Enough about the meeting and its symbolism. Let’s take a look at the Joint Declaration, because it is sure to be a point of reference in Church relations, even if most people will either fail to read it, or will forget its contents in short order. It is a beautiful document, with much to reflect upon in prayer, and it sets a clear agenda for Christian cooperation in the fields of defense of traditional morality, religious liberty in the face of aggressive secularism and life issues. A common front on these issues is incredibly important. It includes an inspiring call to young people. The declaration speaks eloquently and adamantly about the defense of Christians who are persecuted for their faith. All Christians should band together on this last issue, and exercise whatever influence we still have in the various countries in which we live, in order for the governments of this world to mobilize against this genocide. As a Ukrainian Greco-Catholic, I can confidently assert my total agreement with all of these points.
Yet I am also obligated by my conscience to speak to three paragraphs in the Joint Declaration, which I suspect will be used by the Moscow Patriarchate to interfere, in whatever way possible, in the life and activity of the Ukrainian Greco-Catholic Church. The three paragraphs in question are strategically positioned near the end of the document, but not at its conclusion. By the time most readers get to paragraph 25, they will be positively inclined, and rightly so, because there is so much good in the document. That’s why it is easy not to notice the insidious elements of paragraphs 25 through 27. Let’s examine them in some detail.

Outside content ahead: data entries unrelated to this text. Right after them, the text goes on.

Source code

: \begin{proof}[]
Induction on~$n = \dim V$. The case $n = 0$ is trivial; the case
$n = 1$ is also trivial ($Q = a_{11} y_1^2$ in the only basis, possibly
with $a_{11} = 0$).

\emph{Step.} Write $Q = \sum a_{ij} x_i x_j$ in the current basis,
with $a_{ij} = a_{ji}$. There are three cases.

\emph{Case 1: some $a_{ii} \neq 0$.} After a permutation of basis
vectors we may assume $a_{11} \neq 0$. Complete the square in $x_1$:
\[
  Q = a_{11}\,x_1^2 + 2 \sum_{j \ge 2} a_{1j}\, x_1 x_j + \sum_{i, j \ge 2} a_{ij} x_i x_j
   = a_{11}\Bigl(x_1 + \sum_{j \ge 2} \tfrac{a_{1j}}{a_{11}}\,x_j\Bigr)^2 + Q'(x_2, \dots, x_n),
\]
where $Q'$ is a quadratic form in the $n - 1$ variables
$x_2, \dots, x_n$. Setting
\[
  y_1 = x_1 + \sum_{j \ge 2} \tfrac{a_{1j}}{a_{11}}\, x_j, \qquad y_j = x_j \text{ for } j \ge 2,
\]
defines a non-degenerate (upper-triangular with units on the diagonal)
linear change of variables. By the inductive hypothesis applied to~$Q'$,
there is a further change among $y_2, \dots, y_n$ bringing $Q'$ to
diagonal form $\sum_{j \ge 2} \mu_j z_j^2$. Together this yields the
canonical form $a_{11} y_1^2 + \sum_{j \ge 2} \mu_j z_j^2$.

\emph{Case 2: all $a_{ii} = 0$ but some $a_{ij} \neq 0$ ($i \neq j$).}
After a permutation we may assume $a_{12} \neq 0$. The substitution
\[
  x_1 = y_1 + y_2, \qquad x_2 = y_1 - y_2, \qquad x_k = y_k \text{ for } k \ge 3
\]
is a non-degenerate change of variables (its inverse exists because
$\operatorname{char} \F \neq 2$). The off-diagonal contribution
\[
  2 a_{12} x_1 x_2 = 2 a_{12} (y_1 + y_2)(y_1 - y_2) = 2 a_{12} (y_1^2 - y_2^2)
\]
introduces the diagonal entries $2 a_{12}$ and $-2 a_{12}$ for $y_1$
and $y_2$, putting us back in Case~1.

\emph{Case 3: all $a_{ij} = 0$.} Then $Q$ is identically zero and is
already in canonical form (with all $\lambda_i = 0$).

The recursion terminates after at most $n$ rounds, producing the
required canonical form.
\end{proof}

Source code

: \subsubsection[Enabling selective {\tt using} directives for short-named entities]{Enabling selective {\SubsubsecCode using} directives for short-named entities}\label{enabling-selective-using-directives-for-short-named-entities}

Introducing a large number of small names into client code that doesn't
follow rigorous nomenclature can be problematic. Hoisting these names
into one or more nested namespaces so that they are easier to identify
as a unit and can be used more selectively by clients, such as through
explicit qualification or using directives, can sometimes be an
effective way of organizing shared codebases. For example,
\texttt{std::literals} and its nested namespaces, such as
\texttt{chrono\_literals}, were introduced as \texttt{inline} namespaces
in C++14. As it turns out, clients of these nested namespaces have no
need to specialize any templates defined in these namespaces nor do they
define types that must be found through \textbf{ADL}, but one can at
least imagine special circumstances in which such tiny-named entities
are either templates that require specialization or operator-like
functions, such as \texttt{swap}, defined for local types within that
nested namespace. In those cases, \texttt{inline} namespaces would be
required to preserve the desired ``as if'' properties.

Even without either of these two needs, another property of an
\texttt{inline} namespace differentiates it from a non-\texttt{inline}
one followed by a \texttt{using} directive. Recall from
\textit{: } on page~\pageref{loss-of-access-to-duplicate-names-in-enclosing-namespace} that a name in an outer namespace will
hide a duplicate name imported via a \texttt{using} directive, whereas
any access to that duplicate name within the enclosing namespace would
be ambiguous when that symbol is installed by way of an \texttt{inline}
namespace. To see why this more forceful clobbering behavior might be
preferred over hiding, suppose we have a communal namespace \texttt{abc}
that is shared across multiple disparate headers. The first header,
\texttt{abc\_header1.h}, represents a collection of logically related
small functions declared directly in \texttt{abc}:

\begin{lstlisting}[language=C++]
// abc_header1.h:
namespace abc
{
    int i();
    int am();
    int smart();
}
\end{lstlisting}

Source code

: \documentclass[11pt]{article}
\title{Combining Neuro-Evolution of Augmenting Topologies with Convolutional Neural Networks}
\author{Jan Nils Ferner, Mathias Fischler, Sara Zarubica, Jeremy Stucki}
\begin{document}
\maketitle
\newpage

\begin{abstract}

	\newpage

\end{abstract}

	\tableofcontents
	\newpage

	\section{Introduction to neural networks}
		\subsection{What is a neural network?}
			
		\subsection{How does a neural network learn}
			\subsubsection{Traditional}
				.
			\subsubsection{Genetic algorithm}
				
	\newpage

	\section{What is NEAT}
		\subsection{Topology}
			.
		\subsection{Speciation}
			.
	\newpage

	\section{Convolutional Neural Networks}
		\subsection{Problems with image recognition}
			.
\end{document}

Relations between Greek Catholics and Orthodox
Paragraph 25 reads as follows:
25. It is our hope that our meeting may also contribute to reconciliation wherever tensions exist between Greek Catholics and Orthodox. It is today clear that the past method of “uniatism,” understood as the union of one community to the other, separating it from its Church, is not the way to re–establish unity. Nonetheless, the ecclesial communities which emerged in these historical circumstances have the right to exist and to undertake all that is necessary to meet the spiritual needs of their faithful, while seeking to live in peace with their neighbours. Orthodox and Greek Catholics are in need of reconciliation and of mutually acceptable forms of co–existence.

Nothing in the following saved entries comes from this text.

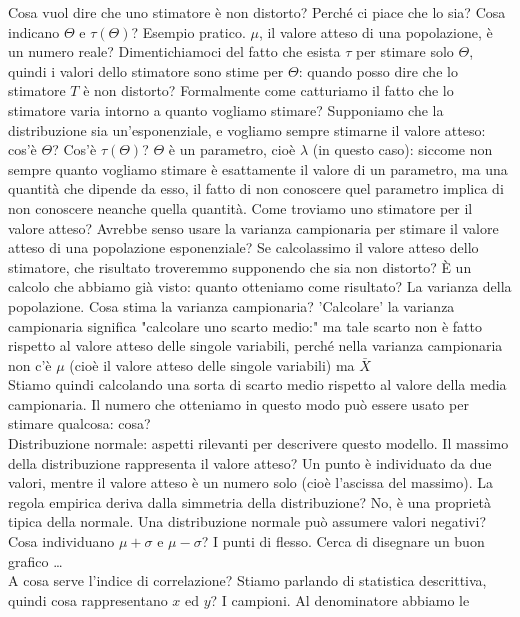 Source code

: \documentclass{article}
\begin{document}
    Cosa vuol dire che uno stimatore è non distorto? Perché ci piace che lo sia? Cosa indicano $ \Theta $ e $ \tau ( \Theta ) $? Esempio pratico. $ \mu $, il valore atteso di
    una popolazione, è un numero reale? Dimentichiamoci del fatto che esista $ \tau $ per stimare solo $ \Theta $, quindi i valori dello stimatore sono stime per $ \Theta $:
    quando posso dire che lo stimatore $ T $ è non distorto? Formalmente come catturiamo il fatto che lo stimatore varia intorno a quanto vogliamo stimare? Supponiamo che la
    distribuzione sia un'esponenziale, e vogliamo sempre stimarne il valore atteso: cos'è $ \Theta $? Cos'è $ \tau ( \Theta ) $? $ \Theta $ è un parametro, cioè $ \lambda $
    (in questo caso): siccome non sempre quanto vogliamo stimare è esattamente il valore di un parametro, ma una quantità che dipende da esso, il fatto di non conoscere quel
    parametro implica di non conoscere neanche quella quantità. Come troviamo uno stimatore per il valore atteso? Avrebbe senso usare la varianza campionaria per stimare il
    valore atteso di una popolazione esponenziale? Se calcolassimo il valore atteso dello stimatore, che risultato troveremmo supponendo che sia non distorto? È un calcolo che
    abbiamo già visto: quanto otteniamo come risultato? La varianza della popolazione. Cosa stima la varianza campionaria? 'Calcolare' la varianza campionaria significa
    "calcolare uno scarto medio:" ma tale scarto non è fatto rispetto al valore atteso delle singole variabili, perché nella varianza campionaria non c'è $ \mu $ (cioè il
    valore atteso delle singole variabili) ma $ \bar X $ \\
    Stiamo quindi calcolando una sorta di scarto medio rispetto al valore della media campionaria. Il numero che otteniamo in questo modo può essere usato per stimare
    qualcosa: cosa? \\
    Distribuzione normale: aspetti rilevanti per descrivere questo modello. Il massimo della distribuzione rappresenta il valore atteso? Un punto è individuato da due valori,
    mentre il valore atteso è un numero solo (cioè l'ascissa del massimo). La regola empirica deriva dalla simmetria della distribuzione? No, è una proprietà tipica della
    normale. Una distribuzione normale può assumere valori negativi? Cosa individuano $ \mu + \sigma $ e $ \mu - \sigma $? I punti di flesso. Cerca di disegnare un buon
    grafico … \\
    A cosa serve l'indice di correlazione? Stiamo parlando di statistica descrittiva, quindi cosa rappresentano $ x $ ed $ y $? I campioni. Al denominatore abbiamo le
\end{document}
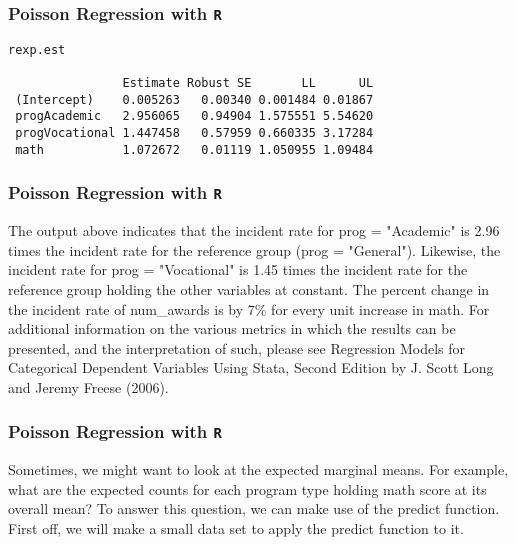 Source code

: \documentclass[00-GLMregslides.tex]{subfiles}
\begin{document}
\begin{frame}[fragile]

\frametitle{Poisson Regression with \texttt{R}}
\Large

\begin{framed}
\begin{verbatim}
rexp.est
 
                Estimate Robust SE       LL      UL
 (Intercept)    0.005263   0.00340 0.001484 0.01867
 progAcademic   2.956065   0.94904 1.575551 5.54620
 progVocational 1.447458   0.57959 0.660335 3.17284
 math           1.072672   0.01119 1.050955 1.09484
\end{verbatim}
\end{framed}
\end{frame}
\begin{frame}[fragile]

\frametitle{Poisson Regression with \texttt{R}}
\Large 
The output above indicates that the incident rate for prog = "Academic" is 2.96 times the incident rate for the reference group (prog = "General"). Likewise, the incident rate for prog = "Vocational" is 1.45 times the incident rate for the reference group holding the other variables at constant. The percent change in the incident rate of num\_awards is by 7\% for every unit increase in math. For additional information on the various metrics in which the results can be presented, and the interpretation of such, please see Regression Models for Categorical Dependent Variables Using Stata, Second Edition by J. Scott Long and Jeremy Freese (2006).
\end{frame}

\begin{frame}[fragile]

\frametitle{Poisson Regression with \texttt{R}}
\Large
Sometimes, we might want to look at the expected marginal means. For example, what are the expected counts for each program type holding math score at its overall mean? To answer this question, we can make use of the predict function. First off, we will make a small data set to apply the predict function to it.


\end{frame}
\end{document}
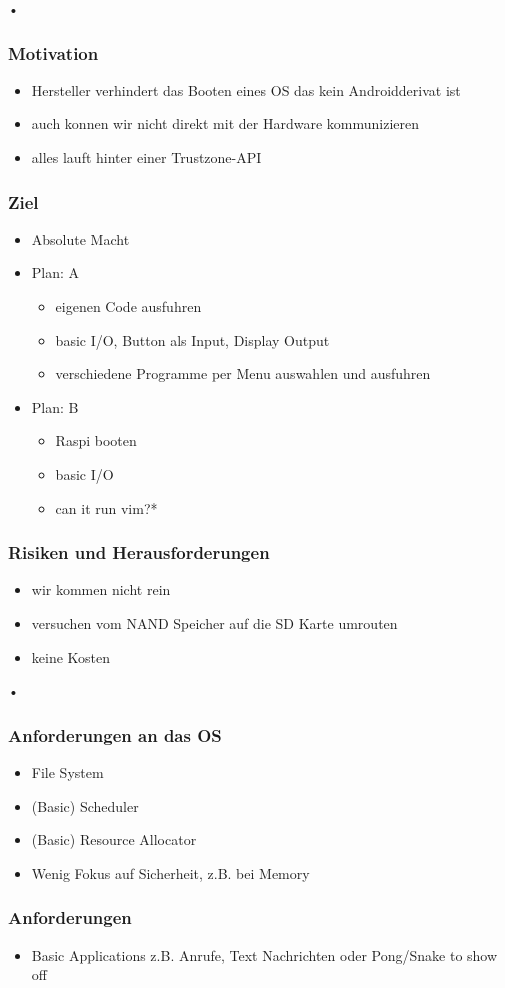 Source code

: \documentclass[11pt]{beamer}
\begin{document}
\begin{frame}{•}
\frametitle{Motivation}
\begin{itemize}
\item<1-> Hersteller verhindert das Booten eines OS das kein Androidderivat ist
\item<2-> auch konnen wir nicht direkt mit der Hardware kommunizieren
\item<3-> alles lauft hinter einer Trustzone-API
\end{itemize}
\end{frame}
\begin{frame}
\frametitle{Ziel}
\begin{itemize}
\item<1-> Absolute Macht
\item<2-> Plan: A
	\begin{itemize}
	\item<3-> eigenen Code ausfuhren
	\item<4-> basic I/O, Button als Input, Display Output
	\item<5-> verschiedene Programme per Menu auswahlen und ausfuhren
	\end{itemize}
\item<6-> Plan: B
	\begin{itemize}
		\item Raspi booten
		\item basic I/O
		\item can it run vim?*
	\end{itemize}
\end{itemize}
\end{frame}
\begin{frame}
\frametitle{Risiken und Herausforderungen}
\begin{itemize}
\item<1-> wir kommen nicht rein
\item<2-> versuchen vom NAND Speicher auf die SD Karte umrouten
\item<3-> keine Kosten
\end{itemize}
\end{frame}
\begin{frame}{•}
\frametitle{Anforderungen an das OS}
\begin{itemize}
\item<1-> File System
\item<2-> (Basic) Scheduler
\item<3-> (Basic) Resource Allocator
\item<4-> Wenig Fokus auf Sicherheit, z.B. bei Memory
\end{itemize}
\end{frame}
\begin{frame}
\frametitle{Anforderungen}
\begin{itemize}
\item<1-> Basic Applications z.B. Anrufe, Text Nachrichten oder Pong/Snake \newline to show off
\end{itemize}

\end{frame}
\end{document}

In paragraph 25, the Moscow Patriarchate finally acknowledges that Eastern Catholics actually have a right to exist and to minister to their flocks, something the Joint Orthodox-Catholic Balamand Declaration in 1993 clearly stated. Twenty three years later, all of the Eastern Catholic Churches can breathe a sigh of relief that the Church that co-operated in the destruction of Eastern Catholic Churches under the Czars and under Stalin, has finally come into line with world Orthodoxy and no longer denies their very right to live. Interestingly, this paragraph does not mention Eastern Catholic Churches, but only “ecclesial communities.” Anyone versed in Catholic ecclesiological and ecumenical vocabulary will be alarmed at this, since this signals something less than full stature as a Church. There is no doubt at all that Rome views the largest of the Eastern Catholic Churches precisely as a Church. In fact Rome refers to 22 Eastern Catholic Churches sui iuris, a term that means “of their own law” or self-governing. How, then, did this anomalous terminology creep into the document? There is only one answer, I believe. It was inserted by Moscow and Vatican ecumenists either missed it or knowingly made a concession in order to please Moscow.

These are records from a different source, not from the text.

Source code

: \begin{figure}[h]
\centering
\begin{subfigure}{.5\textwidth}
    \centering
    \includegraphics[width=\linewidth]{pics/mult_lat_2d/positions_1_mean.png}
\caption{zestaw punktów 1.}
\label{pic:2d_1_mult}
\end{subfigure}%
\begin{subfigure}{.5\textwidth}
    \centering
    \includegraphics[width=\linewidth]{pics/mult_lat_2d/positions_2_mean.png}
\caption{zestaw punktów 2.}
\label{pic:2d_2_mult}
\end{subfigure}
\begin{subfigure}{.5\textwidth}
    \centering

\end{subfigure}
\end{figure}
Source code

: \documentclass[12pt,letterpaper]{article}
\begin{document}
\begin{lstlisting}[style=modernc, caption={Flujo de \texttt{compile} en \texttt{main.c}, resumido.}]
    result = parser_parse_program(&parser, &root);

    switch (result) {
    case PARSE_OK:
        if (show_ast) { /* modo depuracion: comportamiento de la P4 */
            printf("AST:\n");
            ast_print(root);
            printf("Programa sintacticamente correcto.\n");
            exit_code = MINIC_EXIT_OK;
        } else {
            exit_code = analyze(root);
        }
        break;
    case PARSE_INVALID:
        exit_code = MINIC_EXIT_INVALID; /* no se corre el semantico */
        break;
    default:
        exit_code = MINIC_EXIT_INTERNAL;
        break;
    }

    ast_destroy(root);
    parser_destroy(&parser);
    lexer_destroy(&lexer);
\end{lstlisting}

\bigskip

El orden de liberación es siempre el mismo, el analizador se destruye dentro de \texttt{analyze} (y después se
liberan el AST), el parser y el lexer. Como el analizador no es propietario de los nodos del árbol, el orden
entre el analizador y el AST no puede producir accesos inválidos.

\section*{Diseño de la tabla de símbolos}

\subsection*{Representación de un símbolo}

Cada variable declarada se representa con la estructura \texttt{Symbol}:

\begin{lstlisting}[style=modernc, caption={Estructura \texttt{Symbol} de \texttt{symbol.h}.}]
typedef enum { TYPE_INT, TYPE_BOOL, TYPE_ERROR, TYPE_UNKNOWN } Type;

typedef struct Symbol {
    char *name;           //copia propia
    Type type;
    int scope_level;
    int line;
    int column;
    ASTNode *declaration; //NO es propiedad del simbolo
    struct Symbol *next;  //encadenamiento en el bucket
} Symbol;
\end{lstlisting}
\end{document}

This certainly would not be the first time that Rome’s ecumenists have generously sacrificed Eastern Catholics for the sake of their outdated Ostpolitik. While this is unfortunate, it will not fundamentally change anything, except, perhaps, realign the rhetoric coming from Moscow, and especially the head of its Department of External Relations.
This being a document of a diplomatic nature, it is perhaps overly optimistic to have desired a commitment from both sides to openly and objectively study the so-called 1946 “Council of Lviv,” whose seventieth anniversary will be upon us in a few weeks. This so-called “council” was attended by no Ukrainian Greco-Catholic Bishops. All had been arrested. The Moscow Patriarchate collaborated directly with the Soviet secret police to orchestrate this event, which supposedly put an end to the Ukrainian Greco-Catholic Church by “re-uniting” it with Russian Orthodoxy. Ukrainian Greco-Catholics have patiently asked for Moscow to join in an objective and transparent scholarly and pastoral examination of this event, its causes and its aftermath. My own Sheptytsky Institute has done so publicly. So far those requests have fallen on deaf ears, as have several offers of mutual forgiveness extended by the heads of the Ukrainian Greco-Catholic Church going back as far as Myroslav Ivan Cardinal Lubachivsky in 1988, when this Church was still banned and functioning in the underground in the Soviet Union.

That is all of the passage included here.